# Description of the task
From the line with "For $s\ge2$ it" through the line with "Bernstein coefficients and", repeat the entries verbatim, both end lines included, and add nothing.

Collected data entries
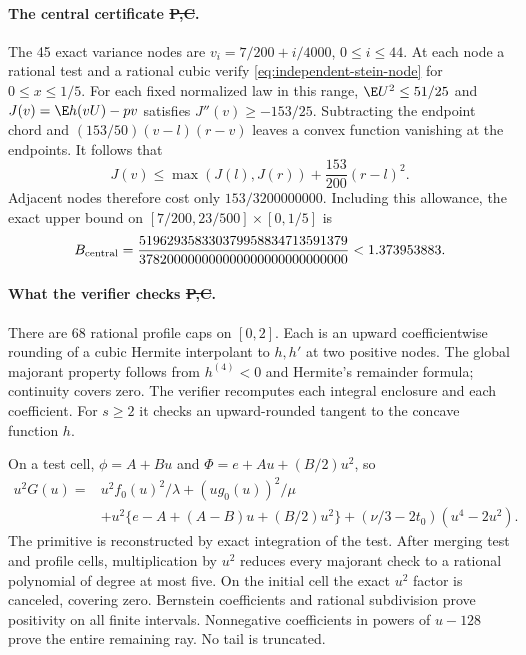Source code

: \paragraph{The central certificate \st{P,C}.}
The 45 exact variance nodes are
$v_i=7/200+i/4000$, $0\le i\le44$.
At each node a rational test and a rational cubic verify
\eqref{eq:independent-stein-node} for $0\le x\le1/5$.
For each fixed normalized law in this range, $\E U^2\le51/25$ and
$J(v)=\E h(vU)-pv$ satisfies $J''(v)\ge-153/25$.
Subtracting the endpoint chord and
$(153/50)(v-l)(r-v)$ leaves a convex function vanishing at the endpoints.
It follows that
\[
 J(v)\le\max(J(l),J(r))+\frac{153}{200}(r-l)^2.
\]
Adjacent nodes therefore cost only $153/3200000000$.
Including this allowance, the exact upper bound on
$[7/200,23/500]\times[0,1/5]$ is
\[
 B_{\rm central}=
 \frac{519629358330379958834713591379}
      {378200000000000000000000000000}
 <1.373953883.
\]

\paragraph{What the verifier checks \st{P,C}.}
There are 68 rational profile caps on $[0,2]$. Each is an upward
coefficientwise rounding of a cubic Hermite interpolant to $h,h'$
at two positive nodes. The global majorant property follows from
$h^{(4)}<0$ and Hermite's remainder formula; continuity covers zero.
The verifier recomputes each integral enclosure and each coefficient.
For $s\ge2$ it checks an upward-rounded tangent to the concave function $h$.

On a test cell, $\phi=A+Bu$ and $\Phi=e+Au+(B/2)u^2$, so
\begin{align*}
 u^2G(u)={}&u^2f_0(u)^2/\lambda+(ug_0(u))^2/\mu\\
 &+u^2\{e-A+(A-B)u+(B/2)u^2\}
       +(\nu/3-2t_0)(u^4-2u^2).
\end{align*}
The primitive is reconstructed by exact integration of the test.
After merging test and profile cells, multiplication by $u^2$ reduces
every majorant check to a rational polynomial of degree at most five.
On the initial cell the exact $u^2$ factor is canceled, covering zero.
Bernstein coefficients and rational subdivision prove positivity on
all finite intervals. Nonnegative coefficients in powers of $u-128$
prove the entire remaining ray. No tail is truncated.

==

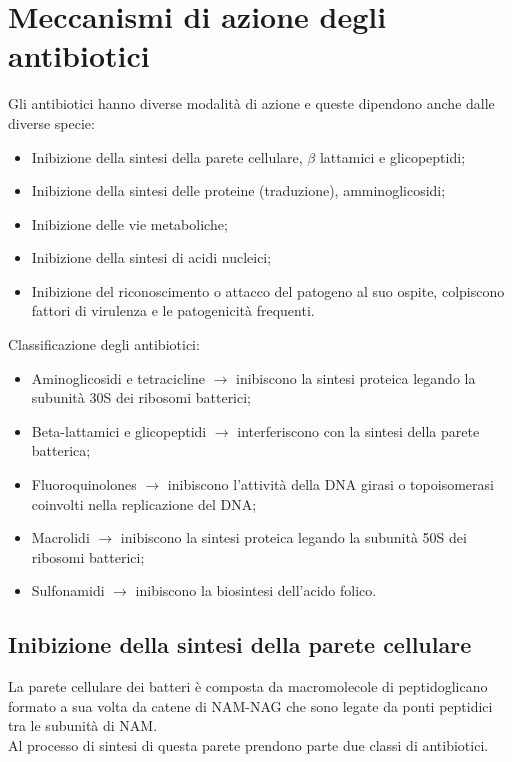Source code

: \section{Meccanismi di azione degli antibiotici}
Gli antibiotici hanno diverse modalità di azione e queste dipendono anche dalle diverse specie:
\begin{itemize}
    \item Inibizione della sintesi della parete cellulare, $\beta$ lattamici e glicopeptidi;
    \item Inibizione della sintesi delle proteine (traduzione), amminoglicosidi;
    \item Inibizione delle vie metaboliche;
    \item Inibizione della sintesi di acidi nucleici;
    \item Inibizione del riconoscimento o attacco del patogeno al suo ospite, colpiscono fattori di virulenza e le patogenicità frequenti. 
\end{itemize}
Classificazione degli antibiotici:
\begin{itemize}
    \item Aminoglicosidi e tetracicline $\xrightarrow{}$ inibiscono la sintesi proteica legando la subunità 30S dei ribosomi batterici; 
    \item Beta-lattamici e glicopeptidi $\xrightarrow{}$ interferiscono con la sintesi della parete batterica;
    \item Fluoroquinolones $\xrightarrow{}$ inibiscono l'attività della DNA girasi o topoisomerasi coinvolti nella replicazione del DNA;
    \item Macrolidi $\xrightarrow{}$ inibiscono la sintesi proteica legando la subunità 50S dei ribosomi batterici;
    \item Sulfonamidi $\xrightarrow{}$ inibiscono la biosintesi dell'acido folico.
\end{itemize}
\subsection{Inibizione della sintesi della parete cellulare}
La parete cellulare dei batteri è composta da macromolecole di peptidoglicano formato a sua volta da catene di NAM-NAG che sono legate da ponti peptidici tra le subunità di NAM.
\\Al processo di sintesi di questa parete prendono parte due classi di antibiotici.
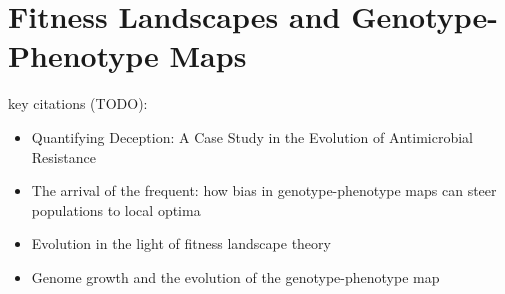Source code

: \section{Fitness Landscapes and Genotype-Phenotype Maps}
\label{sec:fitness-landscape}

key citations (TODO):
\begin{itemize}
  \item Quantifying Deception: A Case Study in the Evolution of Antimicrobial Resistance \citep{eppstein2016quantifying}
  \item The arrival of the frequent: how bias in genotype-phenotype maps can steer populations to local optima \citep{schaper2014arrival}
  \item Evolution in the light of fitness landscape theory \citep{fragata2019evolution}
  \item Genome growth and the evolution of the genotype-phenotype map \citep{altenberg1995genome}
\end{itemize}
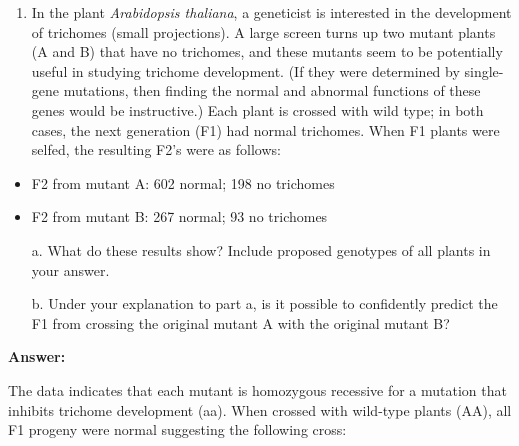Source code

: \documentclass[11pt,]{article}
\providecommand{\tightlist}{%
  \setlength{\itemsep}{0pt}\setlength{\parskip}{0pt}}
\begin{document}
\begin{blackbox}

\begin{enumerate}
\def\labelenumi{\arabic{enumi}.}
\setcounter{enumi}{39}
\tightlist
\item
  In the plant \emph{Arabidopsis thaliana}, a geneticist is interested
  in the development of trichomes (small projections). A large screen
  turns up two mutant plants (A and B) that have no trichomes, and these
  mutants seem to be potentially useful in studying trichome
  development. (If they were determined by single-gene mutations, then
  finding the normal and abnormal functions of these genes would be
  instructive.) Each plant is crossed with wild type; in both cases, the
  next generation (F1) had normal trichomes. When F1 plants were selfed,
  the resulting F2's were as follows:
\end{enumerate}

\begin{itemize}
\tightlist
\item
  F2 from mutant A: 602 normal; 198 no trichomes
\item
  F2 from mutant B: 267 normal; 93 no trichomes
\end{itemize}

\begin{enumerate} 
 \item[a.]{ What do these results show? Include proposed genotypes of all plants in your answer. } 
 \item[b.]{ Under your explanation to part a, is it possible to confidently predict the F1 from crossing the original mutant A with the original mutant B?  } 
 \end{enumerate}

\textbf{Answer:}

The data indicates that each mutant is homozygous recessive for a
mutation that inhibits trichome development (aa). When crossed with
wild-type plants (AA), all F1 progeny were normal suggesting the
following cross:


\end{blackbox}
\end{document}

# Result of the task
For $s\ge2$ it checks an upward-rounded tangent to the concave function $h$.

On a test cell, $\phi=A+Bu$ and $\Phi=e+Au+(B/2)u^2$, so
\begin{align*}
 u^2G(u)={}&u^2f_0(u)^2/\lambda+(ug_0(u))^2/\mu\\
 &+u^2\{e-A+(A-B)u+(B/2)u^2\}
       +(\nu/3-2t_0)(u^4-2u^2).
\end{align*}
The primitive is reconstructed by exact integration of the test.
After merging test and profile cells, multiplication by $u^2$ reduces
every majorant check to a rational polynomial of degree at most five.
On the initial cell the exact $u^2$ factor is canceled, covering zero.
Bernstein coefficients and rational subdivision prove positivity on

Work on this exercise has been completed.